### TASK PROMPT
Present each line of the entries below that holds the word "usertest".

### PROVIDED DATA
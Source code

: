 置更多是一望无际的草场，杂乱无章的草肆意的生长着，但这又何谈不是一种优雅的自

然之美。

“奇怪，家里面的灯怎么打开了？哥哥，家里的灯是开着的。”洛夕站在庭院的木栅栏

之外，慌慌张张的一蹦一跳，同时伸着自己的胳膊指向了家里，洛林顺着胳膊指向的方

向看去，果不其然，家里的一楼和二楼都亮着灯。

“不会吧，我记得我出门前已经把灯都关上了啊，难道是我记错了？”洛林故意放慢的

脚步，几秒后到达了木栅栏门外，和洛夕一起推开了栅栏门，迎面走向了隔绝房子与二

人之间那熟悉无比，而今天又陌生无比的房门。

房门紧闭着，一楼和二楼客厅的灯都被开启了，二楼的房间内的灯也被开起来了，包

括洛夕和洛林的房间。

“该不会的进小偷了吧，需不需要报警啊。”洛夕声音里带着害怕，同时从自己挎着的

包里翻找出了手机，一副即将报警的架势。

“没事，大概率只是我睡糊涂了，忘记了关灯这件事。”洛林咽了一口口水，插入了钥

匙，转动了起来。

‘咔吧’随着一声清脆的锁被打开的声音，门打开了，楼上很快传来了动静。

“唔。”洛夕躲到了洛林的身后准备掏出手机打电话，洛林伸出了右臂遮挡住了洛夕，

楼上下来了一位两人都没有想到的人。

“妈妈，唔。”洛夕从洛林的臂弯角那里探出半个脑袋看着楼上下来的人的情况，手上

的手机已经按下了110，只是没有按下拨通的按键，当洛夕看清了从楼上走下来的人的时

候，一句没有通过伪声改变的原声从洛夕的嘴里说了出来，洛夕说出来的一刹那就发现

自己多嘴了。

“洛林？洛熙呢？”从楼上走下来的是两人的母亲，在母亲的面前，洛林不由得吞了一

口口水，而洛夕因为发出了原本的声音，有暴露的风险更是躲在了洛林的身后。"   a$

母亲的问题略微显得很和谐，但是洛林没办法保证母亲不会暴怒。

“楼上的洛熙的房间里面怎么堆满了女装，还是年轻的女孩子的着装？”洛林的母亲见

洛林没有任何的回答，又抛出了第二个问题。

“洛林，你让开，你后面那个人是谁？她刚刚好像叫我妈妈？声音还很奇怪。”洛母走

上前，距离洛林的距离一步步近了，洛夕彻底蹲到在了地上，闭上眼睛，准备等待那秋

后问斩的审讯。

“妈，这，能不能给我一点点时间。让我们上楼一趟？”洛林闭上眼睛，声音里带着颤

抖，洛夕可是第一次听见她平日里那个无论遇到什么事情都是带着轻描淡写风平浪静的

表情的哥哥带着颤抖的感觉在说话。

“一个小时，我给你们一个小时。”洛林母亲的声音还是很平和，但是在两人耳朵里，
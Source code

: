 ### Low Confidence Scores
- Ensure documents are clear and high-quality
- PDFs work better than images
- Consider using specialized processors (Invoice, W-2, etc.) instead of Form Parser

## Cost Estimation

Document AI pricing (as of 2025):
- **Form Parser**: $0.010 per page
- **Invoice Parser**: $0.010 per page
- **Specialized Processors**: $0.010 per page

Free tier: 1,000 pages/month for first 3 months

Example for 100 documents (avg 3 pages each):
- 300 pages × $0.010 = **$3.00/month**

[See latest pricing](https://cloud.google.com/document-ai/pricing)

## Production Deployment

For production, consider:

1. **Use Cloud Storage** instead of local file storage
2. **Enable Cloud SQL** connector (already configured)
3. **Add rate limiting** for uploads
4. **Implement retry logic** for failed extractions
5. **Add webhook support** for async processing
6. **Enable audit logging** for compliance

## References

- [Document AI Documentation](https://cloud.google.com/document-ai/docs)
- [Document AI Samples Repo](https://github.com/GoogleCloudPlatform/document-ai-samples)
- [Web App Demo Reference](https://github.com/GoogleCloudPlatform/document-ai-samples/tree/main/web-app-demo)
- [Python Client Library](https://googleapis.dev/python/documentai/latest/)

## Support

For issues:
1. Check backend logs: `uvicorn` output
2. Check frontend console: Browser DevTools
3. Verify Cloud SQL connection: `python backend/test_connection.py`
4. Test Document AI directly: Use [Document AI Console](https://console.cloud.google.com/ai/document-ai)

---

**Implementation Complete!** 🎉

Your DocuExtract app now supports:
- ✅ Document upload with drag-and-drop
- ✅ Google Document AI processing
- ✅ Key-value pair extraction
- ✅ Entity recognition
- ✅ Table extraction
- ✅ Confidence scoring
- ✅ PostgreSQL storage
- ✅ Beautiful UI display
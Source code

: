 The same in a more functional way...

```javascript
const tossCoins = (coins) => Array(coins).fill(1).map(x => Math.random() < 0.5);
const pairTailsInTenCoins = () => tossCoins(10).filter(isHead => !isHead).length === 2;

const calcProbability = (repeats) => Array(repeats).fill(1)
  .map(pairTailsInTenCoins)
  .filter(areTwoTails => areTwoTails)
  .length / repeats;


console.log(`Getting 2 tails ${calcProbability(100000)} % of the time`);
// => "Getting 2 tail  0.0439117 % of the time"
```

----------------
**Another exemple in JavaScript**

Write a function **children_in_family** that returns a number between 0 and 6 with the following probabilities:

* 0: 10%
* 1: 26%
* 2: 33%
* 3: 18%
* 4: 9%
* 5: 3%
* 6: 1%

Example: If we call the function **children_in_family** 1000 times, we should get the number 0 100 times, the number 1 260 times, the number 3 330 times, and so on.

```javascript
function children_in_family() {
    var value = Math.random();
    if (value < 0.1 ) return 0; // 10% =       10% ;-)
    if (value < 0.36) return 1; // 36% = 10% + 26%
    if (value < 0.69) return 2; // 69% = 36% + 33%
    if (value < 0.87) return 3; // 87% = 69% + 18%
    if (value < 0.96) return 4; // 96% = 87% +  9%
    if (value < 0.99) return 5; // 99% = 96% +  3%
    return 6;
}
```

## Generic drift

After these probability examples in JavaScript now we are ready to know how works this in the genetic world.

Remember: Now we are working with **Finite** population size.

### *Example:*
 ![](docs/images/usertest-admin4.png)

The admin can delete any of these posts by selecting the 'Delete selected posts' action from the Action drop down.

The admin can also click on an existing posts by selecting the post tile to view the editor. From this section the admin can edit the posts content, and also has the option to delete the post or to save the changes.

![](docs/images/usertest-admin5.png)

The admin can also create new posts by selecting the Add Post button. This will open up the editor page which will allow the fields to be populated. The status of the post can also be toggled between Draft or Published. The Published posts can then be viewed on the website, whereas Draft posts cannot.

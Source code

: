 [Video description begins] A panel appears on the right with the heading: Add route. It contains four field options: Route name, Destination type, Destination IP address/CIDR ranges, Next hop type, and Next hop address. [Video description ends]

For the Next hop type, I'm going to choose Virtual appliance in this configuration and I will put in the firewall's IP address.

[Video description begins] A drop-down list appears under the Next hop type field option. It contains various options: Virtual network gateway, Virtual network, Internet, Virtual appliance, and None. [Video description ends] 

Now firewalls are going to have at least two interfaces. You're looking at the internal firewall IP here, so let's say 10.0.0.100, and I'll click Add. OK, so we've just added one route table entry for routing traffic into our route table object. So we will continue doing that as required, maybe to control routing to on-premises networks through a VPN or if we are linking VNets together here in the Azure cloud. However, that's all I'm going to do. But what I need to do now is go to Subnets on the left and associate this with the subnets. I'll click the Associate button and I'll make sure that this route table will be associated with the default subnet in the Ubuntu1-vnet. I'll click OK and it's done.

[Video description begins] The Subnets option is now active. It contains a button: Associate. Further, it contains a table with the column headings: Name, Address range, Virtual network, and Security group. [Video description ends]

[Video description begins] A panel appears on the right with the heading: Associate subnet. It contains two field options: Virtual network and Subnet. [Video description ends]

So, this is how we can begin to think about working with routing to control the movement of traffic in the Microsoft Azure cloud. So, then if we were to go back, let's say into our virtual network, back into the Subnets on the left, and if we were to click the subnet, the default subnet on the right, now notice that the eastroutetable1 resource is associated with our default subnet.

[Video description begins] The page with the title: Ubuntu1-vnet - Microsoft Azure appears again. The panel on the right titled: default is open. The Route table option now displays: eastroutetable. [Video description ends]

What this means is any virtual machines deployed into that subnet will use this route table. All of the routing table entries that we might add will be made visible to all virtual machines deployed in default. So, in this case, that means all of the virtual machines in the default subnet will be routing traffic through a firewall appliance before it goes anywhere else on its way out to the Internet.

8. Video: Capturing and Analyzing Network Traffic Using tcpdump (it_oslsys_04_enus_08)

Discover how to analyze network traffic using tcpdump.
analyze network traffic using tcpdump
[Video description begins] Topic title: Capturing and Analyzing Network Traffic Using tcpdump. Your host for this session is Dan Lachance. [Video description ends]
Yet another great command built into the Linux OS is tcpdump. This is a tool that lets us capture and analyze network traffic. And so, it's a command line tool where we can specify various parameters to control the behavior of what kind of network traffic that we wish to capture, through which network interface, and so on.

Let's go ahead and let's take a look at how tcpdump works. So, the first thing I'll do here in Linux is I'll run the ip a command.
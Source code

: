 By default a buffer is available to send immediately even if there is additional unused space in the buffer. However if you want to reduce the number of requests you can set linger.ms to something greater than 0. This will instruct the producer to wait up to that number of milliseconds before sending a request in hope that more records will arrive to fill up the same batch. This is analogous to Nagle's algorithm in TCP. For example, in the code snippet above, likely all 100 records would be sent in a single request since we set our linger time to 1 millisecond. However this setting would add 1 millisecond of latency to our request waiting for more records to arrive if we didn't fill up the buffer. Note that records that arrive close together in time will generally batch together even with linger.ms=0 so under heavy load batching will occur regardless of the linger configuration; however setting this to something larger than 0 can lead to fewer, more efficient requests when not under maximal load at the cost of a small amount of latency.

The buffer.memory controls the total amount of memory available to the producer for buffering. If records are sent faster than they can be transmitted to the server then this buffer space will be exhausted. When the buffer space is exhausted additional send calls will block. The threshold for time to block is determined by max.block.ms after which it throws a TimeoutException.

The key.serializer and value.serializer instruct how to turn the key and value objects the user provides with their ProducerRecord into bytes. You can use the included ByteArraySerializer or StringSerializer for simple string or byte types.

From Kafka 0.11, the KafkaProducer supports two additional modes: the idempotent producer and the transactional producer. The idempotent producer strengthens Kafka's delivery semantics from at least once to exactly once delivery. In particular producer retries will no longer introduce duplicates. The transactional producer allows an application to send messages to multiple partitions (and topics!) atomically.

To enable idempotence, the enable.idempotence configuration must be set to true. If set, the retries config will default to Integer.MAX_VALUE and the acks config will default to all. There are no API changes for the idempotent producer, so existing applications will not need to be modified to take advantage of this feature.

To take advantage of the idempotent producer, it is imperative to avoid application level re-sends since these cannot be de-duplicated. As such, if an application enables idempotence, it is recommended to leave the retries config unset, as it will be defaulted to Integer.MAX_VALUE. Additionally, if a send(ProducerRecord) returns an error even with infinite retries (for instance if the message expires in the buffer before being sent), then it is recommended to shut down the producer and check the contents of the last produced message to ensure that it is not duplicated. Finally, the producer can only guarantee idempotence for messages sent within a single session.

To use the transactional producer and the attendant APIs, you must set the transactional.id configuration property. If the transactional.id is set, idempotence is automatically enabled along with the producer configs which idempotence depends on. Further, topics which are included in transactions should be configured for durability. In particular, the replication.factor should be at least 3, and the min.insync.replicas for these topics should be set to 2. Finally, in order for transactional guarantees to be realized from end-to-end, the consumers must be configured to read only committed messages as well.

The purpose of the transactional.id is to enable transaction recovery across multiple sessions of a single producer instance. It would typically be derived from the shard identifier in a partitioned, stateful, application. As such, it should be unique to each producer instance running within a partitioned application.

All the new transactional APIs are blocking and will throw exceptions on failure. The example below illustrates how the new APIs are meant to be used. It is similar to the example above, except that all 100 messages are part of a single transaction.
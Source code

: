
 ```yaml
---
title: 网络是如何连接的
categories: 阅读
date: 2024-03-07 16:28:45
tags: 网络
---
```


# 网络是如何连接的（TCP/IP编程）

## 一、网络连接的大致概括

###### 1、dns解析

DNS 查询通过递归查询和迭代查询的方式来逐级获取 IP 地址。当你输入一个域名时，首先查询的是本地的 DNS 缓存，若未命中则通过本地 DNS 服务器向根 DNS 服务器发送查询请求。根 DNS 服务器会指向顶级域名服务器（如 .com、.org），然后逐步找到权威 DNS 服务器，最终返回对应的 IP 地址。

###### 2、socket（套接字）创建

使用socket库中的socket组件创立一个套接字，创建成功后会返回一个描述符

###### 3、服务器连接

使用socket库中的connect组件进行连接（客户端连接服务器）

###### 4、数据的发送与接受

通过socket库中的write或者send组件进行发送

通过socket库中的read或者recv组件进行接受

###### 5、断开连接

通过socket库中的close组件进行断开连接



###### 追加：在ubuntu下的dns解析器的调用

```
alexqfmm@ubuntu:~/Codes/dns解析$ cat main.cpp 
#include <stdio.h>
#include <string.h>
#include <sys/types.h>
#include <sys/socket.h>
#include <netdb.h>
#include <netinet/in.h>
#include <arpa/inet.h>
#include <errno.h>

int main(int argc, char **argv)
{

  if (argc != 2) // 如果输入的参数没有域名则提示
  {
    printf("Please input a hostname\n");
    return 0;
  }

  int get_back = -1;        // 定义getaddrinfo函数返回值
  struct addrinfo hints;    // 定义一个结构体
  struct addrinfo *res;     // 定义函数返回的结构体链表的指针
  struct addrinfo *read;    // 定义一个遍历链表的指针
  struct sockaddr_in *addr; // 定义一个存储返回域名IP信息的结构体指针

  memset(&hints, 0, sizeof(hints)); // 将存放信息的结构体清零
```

### RESULT FOR THIS EXERCISE
 ![](docs/images/usertest-admin4.png)
![](docs/images/usertest-admin5.png)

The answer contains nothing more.